Era evidente già allora che la stessa “Unione a dieci” fosse condizione necessaria, ma non sufficiente. Doveva essere il primo tassello di un percorso più ampio verso la semplificazione, stimolando processi aggregativi per ridurre il numero di comuni e dare alla vallata un nuovo assetto più snello e moderno.
Di fronte a chi oggi mette in dubbio la stessa Unione dei comuni, chiedendole risposte che per sua stessa natura non può dare, il Centrosinistra deve avere la forza di portare a compimento il percorso intrapreso. Di fronte a chi punta sulla disgregazione, rimarcando le differenze, il Centrosinistra deve contrapporre una prospettiva di unità e una vocazione per la vallata dove le differenze costituiscano un valore aggiunto e non un distinguo.
Dal 2012 il cosiddetto “Decreto Delrio”, pur senza renderle obbligatorie, ha incentivato l’avvio spontaneo di fusioni di Comuni con misure di carattere finanziario (contributi decennali) ed organizzative. La legge attribuisce inoltre alle singole Regioni il ruolo di guida e di indirizzo dei processi di fusione, prevedendo la possibilità di ulteriori contributi economici ed incentivi, in aggiunta a quelli statali. Il “Decreto Delrio” dà quindi la possibilità alle singole comunità di auto-determinarsi, ma è una finestra che, per stessa ammissione del legislatore, sta per chiudersi rapidamente, perché l’orientamento è quello di rendere obbligatorie le fusioni, almeno sotto un certo numero di abitanti, nel breve volgere di pochi anni.
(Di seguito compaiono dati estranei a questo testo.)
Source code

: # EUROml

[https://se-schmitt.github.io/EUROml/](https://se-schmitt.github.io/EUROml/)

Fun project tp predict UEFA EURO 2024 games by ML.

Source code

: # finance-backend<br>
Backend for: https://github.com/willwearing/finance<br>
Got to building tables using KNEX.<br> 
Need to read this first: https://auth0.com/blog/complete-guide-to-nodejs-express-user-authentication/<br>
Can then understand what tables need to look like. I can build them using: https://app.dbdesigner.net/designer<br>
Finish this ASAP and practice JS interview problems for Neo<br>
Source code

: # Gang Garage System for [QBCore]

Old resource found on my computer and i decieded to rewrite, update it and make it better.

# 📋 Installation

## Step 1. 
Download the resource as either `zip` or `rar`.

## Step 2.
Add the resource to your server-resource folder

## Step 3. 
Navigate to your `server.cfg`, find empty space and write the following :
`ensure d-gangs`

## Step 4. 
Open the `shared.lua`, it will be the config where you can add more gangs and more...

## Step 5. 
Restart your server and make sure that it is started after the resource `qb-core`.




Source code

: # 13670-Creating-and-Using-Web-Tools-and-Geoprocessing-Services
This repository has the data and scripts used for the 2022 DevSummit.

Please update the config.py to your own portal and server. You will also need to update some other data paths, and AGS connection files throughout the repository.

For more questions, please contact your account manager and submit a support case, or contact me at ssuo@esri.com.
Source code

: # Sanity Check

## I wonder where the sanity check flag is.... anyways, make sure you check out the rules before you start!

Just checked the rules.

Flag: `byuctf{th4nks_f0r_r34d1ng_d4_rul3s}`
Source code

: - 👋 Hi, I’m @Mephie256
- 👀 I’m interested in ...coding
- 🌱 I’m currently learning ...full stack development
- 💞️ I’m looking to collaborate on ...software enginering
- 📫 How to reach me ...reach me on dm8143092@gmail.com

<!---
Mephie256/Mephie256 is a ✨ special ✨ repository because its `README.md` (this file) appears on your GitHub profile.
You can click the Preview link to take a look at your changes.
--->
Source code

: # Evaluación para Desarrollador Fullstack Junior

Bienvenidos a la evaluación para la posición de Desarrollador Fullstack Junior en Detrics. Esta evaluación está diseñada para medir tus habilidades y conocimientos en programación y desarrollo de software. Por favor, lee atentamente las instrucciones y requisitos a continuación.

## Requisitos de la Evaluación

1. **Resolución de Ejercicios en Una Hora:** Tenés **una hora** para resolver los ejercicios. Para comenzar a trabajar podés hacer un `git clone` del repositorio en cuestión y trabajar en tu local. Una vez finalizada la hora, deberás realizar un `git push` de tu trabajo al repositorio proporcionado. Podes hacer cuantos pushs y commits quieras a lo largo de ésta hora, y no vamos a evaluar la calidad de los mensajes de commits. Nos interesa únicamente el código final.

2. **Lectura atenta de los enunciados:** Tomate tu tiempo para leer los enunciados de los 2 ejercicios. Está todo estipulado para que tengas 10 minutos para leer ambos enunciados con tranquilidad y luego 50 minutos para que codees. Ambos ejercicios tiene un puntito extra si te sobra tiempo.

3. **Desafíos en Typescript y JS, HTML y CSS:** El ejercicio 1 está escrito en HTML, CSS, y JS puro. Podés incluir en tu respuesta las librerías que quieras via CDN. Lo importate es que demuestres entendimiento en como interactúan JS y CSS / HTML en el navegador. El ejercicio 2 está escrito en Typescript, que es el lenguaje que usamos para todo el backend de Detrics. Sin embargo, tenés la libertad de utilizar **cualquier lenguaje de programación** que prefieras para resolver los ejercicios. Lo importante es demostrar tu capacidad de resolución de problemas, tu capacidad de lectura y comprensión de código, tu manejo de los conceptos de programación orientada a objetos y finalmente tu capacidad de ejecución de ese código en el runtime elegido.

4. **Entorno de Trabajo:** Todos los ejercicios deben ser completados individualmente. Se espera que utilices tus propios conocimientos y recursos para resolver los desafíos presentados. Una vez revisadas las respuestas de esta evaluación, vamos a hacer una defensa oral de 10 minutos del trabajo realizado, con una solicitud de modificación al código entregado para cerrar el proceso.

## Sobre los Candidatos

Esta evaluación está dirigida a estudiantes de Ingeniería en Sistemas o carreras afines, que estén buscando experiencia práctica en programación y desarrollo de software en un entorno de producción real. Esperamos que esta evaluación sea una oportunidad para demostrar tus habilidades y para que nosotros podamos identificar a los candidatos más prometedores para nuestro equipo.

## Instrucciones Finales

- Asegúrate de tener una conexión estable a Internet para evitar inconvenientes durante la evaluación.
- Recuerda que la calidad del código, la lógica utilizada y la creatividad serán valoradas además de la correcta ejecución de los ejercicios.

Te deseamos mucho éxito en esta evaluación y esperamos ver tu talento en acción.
Schierarsi oggi per le fusioni, guidando la propria comunità ad una scelta consapevole (e non subirla per imposizione in futuro porta ad indubbi vantaggi:
- economici:a seconda delle diverse ipotesi valutate arriverebbero nella vallata diversi milioni di euro in dieci anni che garantirebbero capacità di investimento, cura del territorio e contenimento dell’imposizione fiscale locale;
- gestional: attraverso economie di scala e l’accorpamento del personale dipendente, laddove quasi tutti i comuni sono in sofferenza per i limiti assunzionali imposti dallo Stato centrale;
- politiche: creando soggetti istituzionali in grado di competere su uno scenario complesso ed in continuo mutamento.
Tali situazioni possono essere simulate attraverso studi di fattibilità che la Regione si impegna a realizzare di fronte alla richiesta dei Comuni, interessati ad intraprendere un percorso di fusione. Percorso che prevede anche il pronunciamento dei cittadini, chiamati ad esprimersi sulla fusione del proprio comune attraverso un referendum consultivo.
Inoltre la legge prevede forme di tutela del profilo identitario delle comunità d’origine attraverso l’introduzione delle “municipalità”, previste in statuto e dotate di propri rappresentanti istituzionali e di ampia voce in capitolo sulle scelte che le riguardano. In questo senso è positiva e va sicuramente approfondita l’esperienza maturata dal Comune di Valsamoggia nato nel 2014 dalla fusione di cinque comuni nella provincia di Bologna.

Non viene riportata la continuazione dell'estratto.